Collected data

- - -

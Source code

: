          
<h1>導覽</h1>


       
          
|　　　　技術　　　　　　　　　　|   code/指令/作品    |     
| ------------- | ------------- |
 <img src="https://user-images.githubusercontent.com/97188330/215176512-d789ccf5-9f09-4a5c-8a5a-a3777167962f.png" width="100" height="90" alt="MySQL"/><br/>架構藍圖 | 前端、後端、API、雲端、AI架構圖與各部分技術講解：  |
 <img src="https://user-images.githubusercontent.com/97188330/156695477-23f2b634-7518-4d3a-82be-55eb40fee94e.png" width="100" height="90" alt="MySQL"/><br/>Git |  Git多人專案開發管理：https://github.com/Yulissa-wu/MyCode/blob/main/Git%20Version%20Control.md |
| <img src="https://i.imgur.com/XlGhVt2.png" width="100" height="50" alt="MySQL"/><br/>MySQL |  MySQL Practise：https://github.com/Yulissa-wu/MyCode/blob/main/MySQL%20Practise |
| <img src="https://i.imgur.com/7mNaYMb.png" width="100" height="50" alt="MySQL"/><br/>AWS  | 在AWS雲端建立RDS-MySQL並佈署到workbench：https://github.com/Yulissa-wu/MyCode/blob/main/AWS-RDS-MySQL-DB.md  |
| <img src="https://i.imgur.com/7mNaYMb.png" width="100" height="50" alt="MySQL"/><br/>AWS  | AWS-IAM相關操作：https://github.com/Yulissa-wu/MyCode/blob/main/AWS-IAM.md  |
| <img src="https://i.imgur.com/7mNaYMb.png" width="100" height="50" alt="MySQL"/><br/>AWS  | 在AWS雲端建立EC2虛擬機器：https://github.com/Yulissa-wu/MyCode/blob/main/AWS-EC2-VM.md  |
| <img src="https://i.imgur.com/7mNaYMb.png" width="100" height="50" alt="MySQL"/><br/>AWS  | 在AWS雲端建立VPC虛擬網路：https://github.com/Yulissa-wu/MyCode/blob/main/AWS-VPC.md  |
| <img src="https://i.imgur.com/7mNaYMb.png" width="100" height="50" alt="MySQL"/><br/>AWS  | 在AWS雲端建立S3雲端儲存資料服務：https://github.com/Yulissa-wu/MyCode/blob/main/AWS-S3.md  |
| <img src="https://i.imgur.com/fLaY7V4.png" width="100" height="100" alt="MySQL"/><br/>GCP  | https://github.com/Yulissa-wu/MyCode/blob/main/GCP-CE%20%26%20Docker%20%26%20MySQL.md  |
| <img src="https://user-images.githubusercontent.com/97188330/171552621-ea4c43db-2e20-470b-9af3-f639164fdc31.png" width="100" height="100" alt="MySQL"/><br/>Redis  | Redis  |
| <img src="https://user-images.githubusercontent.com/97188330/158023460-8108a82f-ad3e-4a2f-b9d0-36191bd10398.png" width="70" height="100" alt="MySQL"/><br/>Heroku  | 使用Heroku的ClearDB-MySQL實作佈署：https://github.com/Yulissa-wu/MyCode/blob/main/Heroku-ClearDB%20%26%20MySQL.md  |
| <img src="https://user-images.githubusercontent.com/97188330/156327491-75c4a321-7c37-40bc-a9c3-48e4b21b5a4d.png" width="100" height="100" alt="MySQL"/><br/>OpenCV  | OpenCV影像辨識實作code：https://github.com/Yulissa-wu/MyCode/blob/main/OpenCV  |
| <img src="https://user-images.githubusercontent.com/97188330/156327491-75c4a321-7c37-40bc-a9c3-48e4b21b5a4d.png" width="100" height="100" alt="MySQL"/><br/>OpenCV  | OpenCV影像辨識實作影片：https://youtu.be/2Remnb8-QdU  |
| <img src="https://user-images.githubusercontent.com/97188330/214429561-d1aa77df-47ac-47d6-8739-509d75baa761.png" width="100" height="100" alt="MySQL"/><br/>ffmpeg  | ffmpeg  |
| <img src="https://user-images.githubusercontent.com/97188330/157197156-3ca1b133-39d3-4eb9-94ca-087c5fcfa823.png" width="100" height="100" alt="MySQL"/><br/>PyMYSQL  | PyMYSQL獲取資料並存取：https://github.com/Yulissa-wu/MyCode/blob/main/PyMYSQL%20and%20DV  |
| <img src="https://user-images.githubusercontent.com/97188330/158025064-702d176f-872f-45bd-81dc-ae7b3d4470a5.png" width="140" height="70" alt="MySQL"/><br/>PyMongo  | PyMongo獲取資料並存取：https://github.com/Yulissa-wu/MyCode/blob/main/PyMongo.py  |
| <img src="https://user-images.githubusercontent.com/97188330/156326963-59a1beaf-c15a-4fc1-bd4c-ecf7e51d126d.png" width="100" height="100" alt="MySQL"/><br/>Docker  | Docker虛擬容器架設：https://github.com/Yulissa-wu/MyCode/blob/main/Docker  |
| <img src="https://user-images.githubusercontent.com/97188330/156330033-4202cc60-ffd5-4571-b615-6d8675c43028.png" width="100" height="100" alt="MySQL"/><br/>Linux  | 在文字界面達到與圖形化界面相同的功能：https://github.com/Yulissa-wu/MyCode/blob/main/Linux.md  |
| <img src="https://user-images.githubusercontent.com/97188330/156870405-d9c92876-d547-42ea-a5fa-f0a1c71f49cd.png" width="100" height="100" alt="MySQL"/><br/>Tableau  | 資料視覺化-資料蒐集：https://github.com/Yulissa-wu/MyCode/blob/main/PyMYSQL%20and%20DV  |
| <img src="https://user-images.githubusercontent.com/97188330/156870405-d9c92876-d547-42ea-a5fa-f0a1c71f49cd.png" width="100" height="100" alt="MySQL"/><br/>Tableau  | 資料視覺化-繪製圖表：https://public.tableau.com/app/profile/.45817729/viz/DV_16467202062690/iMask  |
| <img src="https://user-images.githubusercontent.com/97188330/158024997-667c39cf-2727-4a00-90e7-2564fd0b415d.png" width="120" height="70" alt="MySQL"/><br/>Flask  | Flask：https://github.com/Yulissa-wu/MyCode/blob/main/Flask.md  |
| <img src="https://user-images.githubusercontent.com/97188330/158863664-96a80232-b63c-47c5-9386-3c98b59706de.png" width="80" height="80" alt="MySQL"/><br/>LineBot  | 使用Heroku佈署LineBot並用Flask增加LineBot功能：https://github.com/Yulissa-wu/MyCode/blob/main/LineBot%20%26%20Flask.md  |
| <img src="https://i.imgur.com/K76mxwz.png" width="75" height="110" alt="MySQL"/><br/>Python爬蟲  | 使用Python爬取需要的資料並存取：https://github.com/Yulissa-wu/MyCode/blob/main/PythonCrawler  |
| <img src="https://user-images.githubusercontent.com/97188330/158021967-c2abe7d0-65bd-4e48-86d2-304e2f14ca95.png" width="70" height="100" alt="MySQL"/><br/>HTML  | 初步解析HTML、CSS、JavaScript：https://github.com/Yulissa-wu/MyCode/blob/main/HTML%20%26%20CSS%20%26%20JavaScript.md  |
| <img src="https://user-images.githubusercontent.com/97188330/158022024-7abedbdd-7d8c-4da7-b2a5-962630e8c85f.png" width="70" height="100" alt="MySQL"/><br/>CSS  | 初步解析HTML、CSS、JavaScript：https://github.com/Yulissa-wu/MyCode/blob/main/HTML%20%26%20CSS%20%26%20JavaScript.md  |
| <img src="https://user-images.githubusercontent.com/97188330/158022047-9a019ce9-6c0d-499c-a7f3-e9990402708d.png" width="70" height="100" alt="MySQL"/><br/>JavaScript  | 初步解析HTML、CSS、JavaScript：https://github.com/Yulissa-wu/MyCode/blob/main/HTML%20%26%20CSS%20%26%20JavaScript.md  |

- - -

What this task involves | Copy out, in full, each line above that has the word "imgur" in it.

Final answer |
| <img src="https://i.imgur.com/XlGhVt2.png" width="100" height="50" alt="MySQL"/><br/>MySQL |  MySQL Practise：https://github.com/Yulissa-wu/MyCode/blob/main/MySQL%20Practise |
| <img src="https://i.imgur.com/7mNaYMb.png" width="100" height="50" alt="MySQL"/><br/>AWS  | 在AWS雲端建立RDS-MySQL並佈署到workbench：https://github.com/Yulissa-wu/MyCode/blob/main/AWS-RDS-MySQL-DB.md  |
| <img src="https://i.imgur.com/7mNaYMb.png" width="100" height="50" alt="MySQL"/><br/>AWS  | AWS-IAM相關操作：https://github.com/Yulissa-wu/MyCode/blob/main/AWS-IAM.md  |
| <img src="https://i.imgur.com/7mNaYMb.png" width="100" height="50" alt="MySQL"/><br/>AWS  | 在AWS雲端建立EC2虛擬機器：https://github.com/Yulissa-wu/MyCode/blob/main/AWS-EC2-VM.md  |
| <img src="https://i.imgur.com/7mNaYMb.png" width="100" height="50" alt="MySQL"/><br/>AWS  | 在AWS雲端建立VPC虛擬網路：https://github.com/Yulissa-wu/MyCode/blob/main/AWS-VPC.md  |
| <img src="https://i.imgur.com/7mNaYMb.png" width="100" height="50" alt="MySQL"/><br/>AWS  | 在AWS雲端建立S3雲端儲存資料服務：https://github.com/Yulissa-wu/MyCode/blob/main/AWS-S3.md  |
| <img src="https://i.imgur.com/fLaY7V4.png" width="100" height="100" alt="MySQL"/><br/>GCP  | https://github.com/Yulissa-wu/MyCode/blob/main/GCP-CE%20%26%20Docker%20%26%20MySQL.md  |
| <img src="https://i.imgur.com/K76mxwz.png" width="75" height="110" alt="MySQL"/><br/>Python爬蟲  | 使用Python爬取需要的資料並存取：https://github.com/Yulissa-wu/MyCode/blob/main/PythonCrawler  |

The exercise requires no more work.